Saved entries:
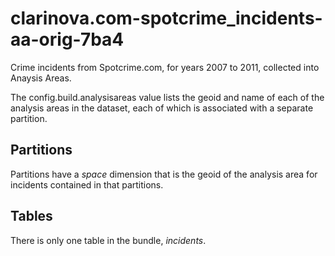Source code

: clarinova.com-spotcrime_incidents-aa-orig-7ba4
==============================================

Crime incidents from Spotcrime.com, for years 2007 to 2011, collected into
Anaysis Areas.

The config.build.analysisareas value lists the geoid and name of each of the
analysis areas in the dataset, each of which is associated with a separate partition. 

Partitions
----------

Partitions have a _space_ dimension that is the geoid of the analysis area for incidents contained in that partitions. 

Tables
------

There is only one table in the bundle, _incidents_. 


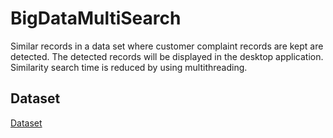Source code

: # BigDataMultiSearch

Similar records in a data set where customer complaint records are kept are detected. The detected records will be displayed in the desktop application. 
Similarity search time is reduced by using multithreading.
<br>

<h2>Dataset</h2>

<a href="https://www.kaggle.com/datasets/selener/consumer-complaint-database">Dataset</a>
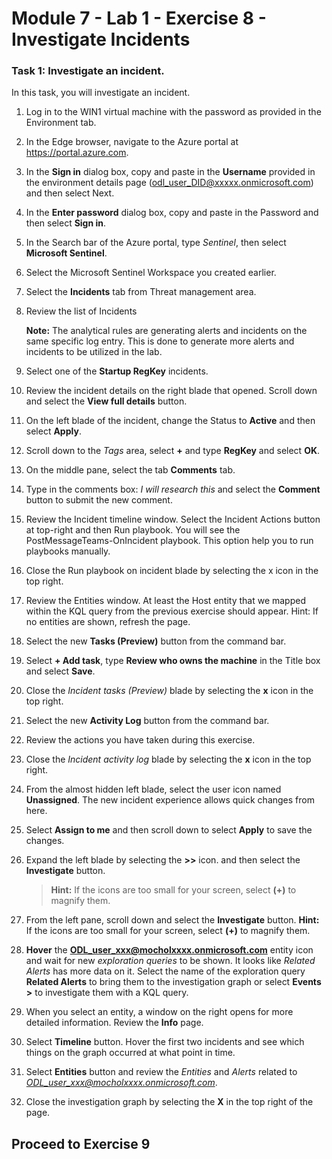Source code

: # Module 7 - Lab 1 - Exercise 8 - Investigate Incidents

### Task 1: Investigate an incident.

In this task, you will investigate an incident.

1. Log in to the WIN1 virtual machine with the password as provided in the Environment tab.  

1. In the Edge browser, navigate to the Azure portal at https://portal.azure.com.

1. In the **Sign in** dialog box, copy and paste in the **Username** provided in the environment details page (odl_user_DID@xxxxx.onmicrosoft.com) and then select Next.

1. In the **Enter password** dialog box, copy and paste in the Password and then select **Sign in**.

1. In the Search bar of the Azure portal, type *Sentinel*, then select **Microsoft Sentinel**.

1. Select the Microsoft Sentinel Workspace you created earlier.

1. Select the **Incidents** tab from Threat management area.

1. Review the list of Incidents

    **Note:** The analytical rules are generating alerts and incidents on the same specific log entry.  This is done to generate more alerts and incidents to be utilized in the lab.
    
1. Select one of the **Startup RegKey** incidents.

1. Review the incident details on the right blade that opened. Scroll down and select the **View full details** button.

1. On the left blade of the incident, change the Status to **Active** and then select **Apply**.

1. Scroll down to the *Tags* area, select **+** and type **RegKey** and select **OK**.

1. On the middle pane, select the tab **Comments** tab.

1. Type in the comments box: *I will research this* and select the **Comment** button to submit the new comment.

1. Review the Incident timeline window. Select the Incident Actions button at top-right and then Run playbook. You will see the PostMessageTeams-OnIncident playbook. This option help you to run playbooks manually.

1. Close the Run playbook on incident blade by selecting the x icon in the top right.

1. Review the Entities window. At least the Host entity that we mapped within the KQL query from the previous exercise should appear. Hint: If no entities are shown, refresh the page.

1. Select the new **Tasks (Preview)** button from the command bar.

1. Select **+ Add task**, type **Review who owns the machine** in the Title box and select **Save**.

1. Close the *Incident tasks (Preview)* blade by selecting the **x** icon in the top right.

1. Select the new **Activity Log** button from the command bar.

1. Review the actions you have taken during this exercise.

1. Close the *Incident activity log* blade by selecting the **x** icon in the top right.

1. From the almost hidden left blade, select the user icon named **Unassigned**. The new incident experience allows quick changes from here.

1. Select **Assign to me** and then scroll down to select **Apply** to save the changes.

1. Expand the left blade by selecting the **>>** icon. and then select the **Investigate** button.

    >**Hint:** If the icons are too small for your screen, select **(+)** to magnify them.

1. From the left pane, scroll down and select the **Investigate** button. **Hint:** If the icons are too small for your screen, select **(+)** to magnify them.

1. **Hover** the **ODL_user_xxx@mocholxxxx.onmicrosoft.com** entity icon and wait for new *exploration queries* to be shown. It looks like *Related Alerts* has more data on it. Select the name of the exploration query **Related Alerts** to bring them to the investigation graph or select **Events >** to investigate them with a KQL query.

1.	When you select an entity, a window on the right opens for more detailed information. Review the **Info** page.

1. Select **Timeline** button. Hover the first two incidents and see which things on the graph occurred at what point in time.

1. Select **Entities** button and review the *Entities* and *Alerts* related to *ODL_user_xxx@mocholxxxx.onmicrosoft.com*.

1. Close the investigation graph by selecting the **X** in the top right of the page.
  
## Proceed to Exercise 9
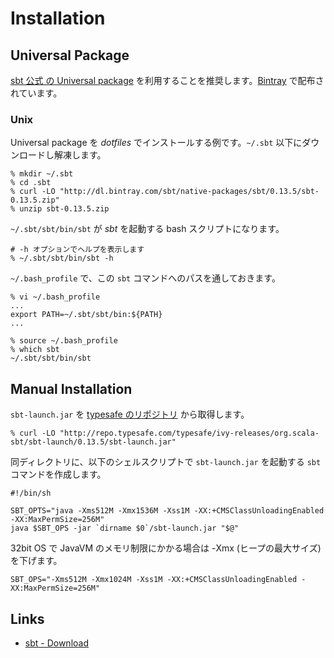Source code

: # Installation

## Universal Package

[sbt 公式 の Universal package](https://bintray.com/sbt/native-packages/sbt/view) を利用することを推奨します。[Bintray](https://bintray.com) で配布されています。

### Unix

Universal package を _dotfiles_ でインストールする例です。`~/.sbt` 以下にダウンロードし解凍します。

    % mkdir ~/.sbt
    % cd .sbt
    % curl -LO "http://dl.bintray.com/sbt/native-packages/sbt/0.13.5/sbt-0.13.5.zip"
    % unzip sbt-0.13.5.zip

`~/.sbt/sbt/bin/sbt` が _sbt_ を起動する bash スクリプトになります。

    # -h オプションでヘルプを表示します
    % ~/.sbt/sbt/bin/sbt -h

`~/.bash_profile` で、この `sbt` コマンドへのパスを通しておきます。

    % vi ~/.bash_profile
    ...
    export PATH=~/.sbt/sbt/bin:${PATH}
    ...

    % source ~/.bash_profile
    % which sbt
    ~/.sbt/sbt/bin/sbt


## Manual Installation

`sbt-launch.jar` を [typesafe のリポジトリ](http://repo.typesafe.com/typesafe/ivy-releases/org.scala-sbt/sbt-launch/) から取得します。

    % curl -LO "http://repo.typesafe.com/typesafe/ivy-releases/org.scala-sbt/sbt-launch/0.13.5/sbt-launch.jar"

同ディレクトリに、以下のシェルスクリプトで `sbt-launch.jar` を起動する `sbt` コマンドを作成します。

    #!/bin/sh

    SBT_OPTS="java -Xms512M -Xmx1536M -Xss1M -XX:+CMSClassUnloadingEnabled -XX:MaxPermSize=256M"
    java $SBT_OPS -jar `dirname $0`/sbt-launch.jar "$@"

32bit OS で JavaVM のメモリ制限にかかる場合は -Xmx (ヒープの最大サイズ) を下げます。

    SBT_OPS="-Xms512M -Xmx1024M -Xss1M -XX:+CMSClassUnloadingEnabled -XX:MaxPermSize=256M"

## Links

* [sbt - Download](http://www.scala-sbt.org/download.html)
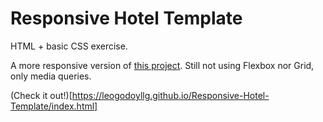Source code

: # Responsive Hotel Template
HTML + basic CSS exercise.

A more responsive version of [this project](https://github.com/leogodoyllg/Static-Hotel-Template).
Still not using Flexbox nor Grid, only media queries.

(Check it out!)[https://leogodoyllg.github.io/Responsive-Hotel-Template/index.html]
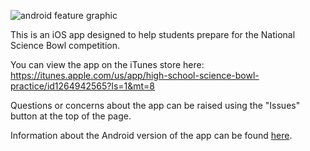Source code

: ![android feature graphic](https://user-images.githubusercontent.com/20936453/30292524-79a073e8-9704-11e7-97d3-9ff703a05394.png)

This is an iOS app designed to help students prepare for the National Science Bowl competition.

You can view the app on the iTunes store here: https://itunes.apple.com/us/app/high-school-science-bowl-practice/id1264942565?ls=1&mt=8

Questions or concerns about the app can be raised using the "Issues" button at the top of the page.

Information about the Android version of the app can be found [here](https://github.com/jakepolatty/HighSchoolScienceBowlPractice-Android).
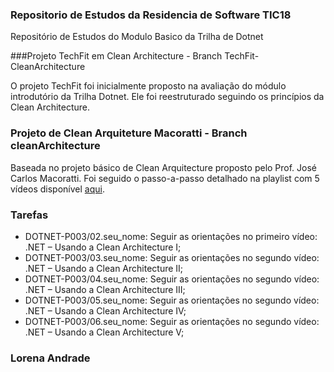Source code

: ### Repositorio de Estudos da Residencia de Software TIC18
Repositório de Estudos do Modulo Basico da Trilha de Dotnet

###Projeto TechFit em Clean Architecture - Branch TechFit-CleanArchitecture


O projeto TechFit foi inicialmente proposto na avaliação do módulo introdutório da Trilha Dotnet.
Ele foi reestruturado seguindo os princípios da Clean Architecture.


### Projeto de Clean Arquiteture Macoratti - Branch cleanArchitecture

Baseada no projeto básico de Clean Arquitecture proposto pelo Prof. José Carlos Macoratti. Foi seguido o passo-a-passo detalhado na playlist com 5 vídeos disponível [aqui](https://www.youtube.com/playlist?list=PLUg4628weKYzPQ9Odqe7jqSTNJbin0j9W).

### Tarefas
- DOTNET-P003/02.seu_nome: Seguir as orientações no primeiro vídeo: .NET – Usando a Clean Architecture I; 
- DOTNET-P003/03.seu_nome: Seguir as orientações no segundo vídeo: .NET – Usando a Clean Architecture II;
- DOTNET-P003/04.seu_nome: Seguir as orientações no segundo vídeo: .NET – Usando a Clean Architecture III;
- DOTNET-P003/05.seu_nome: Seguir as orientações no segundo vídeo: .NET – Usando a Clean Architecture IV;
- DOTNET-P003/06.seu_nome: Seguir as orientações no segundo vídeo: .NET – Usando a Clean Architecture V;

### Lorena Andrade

What you need to do - A word-for-word copy of the lines above from the one with "1. Select the **Incidents**" through the one with "1. Review the incident details", inclusive, is the only output wanted.

Reply to the task -
1. Select the **Incidents** tab from Threat management area.

1. Review the list of Incidents

    **Note:** The analytical rules are generating alerts and incidents on the same specific log entry.  This is done to generate more alerts and incidents to be utilized in the lab.
    
1. Select one of the **Startup RegKey** incidents.

1. Review the incident details on the right blade that opened. Scroll down and select the **View full details** button.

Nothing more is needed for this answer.